◆ Work instructions
Your answer is the lines below, exactly, from the one that contains "Spearhead Cloud provides a complete" through the one that contains "Jul 19:48 GMT+3", both included.

◆ Dataset records
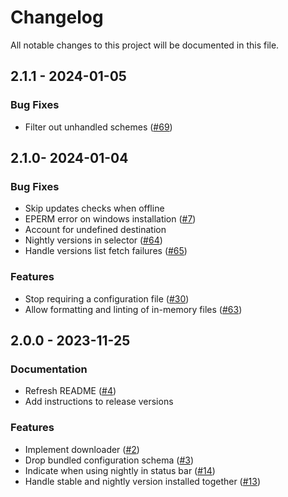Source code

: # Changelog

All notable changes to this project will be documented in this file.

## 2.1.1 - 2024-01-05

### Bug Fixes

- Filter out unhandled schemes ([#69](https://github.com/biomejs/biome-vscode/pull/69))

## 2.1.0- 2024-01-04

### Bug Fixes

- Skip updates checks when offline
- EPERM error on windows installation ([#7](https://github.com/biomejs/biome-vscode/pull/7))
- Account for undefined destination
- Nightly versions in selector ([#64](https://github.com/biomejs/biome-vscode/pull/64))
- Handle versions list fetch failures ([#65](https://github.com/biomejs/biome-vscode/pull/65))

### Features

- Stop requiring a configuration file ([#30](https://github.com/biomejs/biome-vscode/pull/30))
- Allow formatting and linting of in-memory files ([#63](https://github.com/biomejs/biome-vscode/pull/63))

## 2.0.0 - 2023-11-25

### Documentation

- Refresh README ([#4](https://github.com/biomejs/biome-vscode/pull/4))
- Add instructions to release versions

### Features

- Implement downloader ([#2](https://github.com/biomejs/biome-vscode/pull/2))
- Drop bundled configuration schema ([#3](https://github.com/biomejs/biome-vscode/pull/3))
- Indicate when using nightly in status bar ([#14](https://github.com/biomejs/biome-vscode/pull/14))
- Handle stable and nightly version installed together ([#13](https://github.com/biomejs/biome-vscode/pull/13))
* * *
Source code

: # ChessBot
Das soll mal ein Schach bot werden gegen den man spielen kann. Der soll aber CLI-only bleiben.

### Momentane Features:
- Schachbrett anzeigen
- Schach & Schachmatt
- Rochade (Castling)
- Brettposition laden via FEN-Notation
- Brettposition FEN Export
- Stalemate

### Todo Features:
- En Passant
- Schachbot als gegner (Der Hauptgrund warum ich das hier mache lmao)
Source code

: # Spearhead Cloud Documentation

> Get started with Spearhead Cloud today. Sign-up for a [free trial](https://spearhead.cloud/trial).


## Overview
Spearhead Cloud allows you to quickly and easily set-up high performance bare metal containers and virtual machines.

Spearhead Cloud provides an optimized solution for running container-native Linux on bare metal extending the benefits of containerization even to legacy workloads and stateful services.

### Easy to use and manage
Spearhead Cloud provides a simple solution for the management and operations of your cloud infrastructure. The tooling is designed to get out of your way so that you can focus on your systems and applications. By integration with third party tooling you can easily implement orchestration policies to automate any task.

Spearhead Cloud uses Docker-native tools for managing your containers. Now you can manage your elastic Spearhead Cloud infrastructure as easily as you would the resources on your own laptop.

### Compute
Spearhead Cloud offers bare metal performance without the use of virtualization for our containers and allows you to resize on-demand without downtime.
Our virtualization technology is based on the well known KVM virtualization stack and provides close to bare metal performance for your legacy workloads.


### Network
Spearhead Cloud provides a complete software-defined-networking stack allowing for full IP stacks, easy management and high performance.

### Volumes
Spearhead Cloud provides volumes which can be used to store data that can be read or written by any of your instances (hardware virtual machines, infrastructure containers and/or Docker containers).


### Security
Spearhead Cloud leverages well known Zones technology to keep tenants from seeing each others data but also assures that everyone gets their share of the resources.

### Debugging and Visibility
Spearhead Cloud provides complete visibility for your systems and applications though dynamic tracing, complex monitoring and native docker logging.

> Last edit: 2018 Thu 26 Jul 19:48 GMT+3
--
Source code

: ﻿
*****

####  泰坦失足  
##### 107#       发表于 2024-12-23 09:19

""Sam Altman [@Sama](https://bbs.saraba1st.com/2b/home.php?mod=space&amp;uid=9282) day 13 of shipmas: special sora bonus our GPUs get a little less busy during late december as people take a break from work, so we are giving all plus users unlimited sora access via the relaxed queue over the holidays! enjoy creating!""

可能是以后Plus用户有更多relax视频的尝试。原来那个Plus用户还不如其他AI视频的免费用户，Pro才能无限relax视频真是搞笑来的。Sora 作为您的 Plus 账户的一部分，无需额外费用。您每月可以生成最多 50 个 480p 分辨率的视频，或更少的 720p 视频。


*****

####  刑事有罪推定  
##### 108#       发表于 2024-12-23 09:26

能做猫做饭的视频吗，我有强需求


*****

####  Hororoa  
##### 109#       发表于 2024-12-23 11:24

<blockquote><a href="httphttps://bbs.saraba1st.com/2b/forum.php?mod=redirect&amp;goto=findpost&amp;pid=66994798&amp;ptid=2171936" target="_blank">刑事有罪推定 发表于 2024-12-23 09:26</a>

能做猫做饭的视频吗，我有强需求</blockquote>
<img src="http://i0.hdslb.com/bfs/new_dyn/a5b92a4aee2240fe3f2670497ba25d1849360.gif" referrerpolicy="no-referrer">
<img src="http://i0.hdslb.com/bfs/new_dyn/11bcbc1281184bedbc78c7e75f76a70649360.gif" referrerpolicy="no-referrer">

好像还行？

◆ Your response
Spearhead Cloud provides a complete software-defined-networking stack allowing for full IP stacks, easy management and high performance.

### Volumes
Spearhead Cloud provides volumes which can be used to store data that can be read or written by any of your instances (hardware virtual machines, infrastructure containers and/or Docker containers).


### Security
Spearhead Cloud leverages well known Zones technology to keep tenants from seeing each others data but also assures that everyone gets their share of the resources.

### Debugging and Visibility
Spearhead Cloud provides complete visibility for your systems and applications though dynamic tracing, complex monitoring and native docker logging.

> Last edit: 2018 Thu 26 Jul 19:48 GMT+3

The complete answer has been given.